» **WHAT IS EXPECTED**: Start at the line with "33. And they" in the records below, stop at the line with "34. Et in cadendo, [180]", and return every line in that span exactly, the two end lines included.
====
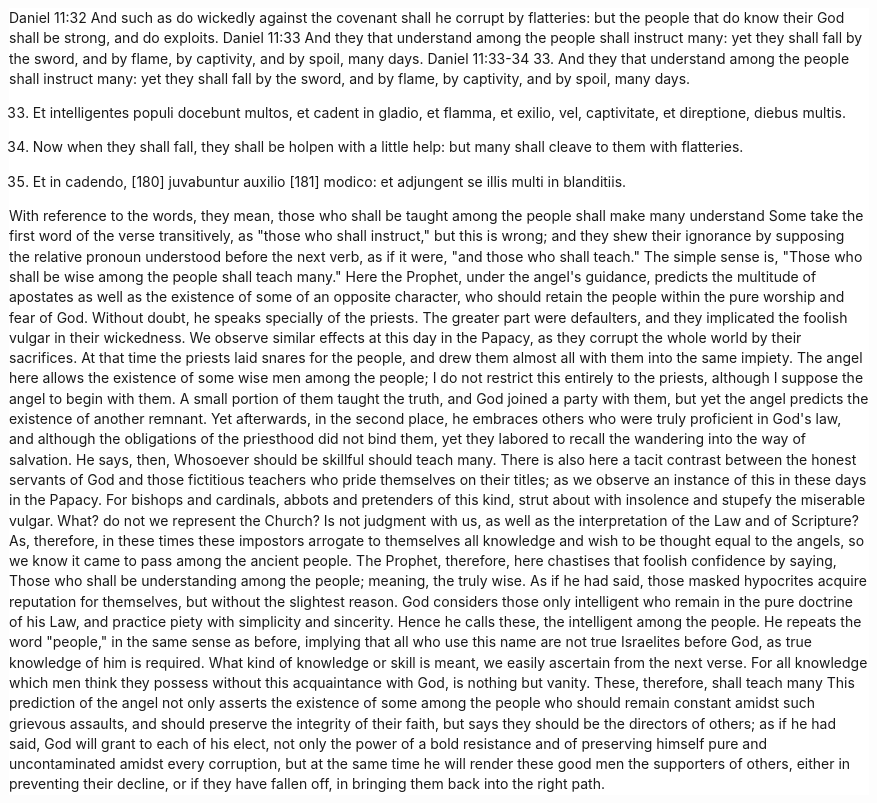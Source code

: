Daniel 11:32
And such as do wickedly against the covenant shall he corrupt by flatteries: but the people that do know their God shall be strong, and do exploits.
Daniel 11:33
And they that understand among the people shall instruct many: yet they shall fall by the sword, and by flame, by captivity, and by spoil, many days.
Daniel 11:33-34
33. And they that understand among the people shall instruct many: yet they shall fall by the sword, and by flame, by captivity, and by spoil, many days.

33. Et intelligentes populi docebunt multos, et cadent in gladio, et flamma, et exilio, vel, captivitate, et direptione, diebus multis.

34. Now when they shall fall, they shall be holpen with a little help: but many shall cleave to them with flatteries.

34. Et in cadendo, [180] juvabuntur auxilio [181] modico: et adjungent se illis multi in blanditiis.

With reference to the words, they mean, those who shall be taught among the people shall make many understand Some take the first word of the verse transitively, as "those who shall instruct," but this is wrong; and they shew their ignorance by supposing the relative pronoun understood before the next verb, as if it were, "and those who shall teach." The simple sense is, "Those who shall be wise among the people shall teach many." Here the Prophet, under the angel's guidance, predicts the multitude of apostates as well as the existence of some of an opposite character, who should retain the people within the pure worship and fear of God. Without doubt, he speaks specially of the priests. The greater part were defaulters, and they implicated the foolish vulgar in their wickedness. We observe similar effects at this day in the Papacy, as they corrupt the whole world by their sacrifices. At that time the priests laid snares for the people, and drew them almost all with them into the same impiety. The angel here allows the existence of some wise men among the people; I do not restrict this entirely to the priests, although I suppose the angel to begin with them. A small portion of them taught the truth, and God joined a party with them, but yet the angel predicts the existence of another remnant. Yet afterwards, in the second place, he embraces others who were truly proficient in God's law, and although the obligations of the priesthood did not bind them, yet they labored to recall the wandering into the way of salvation. He says, then, Whosoever should be skillful should teach many. There is also here a tacit contrast between the honest servants of God and those fictitious teachers who pride themselves on their titles; as we observe an instance of this in these days in the Papacy. For bishops and cardinals, abbots and pretenders of this kind, strut about with insolence and stupefy the miserable vulgar. What? do not we represent the Church? Is not judgment with us, as well as the interpretation of the Law and of Scripture? As, therefore, in these times these impostors arrogate to themselves all knowledge and wish to be thought equal to the angels, so we know it came to pass among the ancient people. The Prophet, therefore, here chastises that foolish confidence by saying, Those who shall be understanding among the people; meaning, the truly wise. As if he had said, those masked hypocrites acquire reputation for themselves, but without the slightest reason. God considers those only intelligent who remain in the pure doctrine of his Law, and practice piety with simplicity and sincerity. Hence he calls these, the intelligent among the people. He repeats the word "people," in the same sense as before, implying that all who use this name are not true Israelites before God, as true knowledge of him is required. What kind of knowledge or skill is meant, we easily ascertain from the next verse. For all knowledge which men think they possess without this acquaintance with God, is nothing but vanity. These, therefore, shall teach many This prediction of the angel not only asserts the existence of some among the people who should remain constant amidst such grievous assaults, and should preserve the integrity of their faith, but says they should be the directors of others; as if he had said, God will grant to each of his elect, not only the power of a bold resistance and of preserving himself pure and uncontaminated amidst every corruption, but at the same time he will render these good men the supporters of others, either in preventing their decline, or if they have fallen off, in bringing them back into the right path.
====
» **ANSWER TO THIS EXERCISE**:
33. And they that understand among the people shall instruct many: yet they shall fall by the sword, and by flame, by captivity, and by spoil, many days.

33. Et intelligentes populi docebunt multos, et cadent in gladio, et flamma, et exilio, vel, captivitate, et direptione, diebus multis.

34. Now when they shall fall, they shall be holpen with a little help: but many shall cleave to them with flatteries.

34. Et in cadendo, [180] juvabuntur auxilio [181] modico: et adjungent se illis multi in blanditiis.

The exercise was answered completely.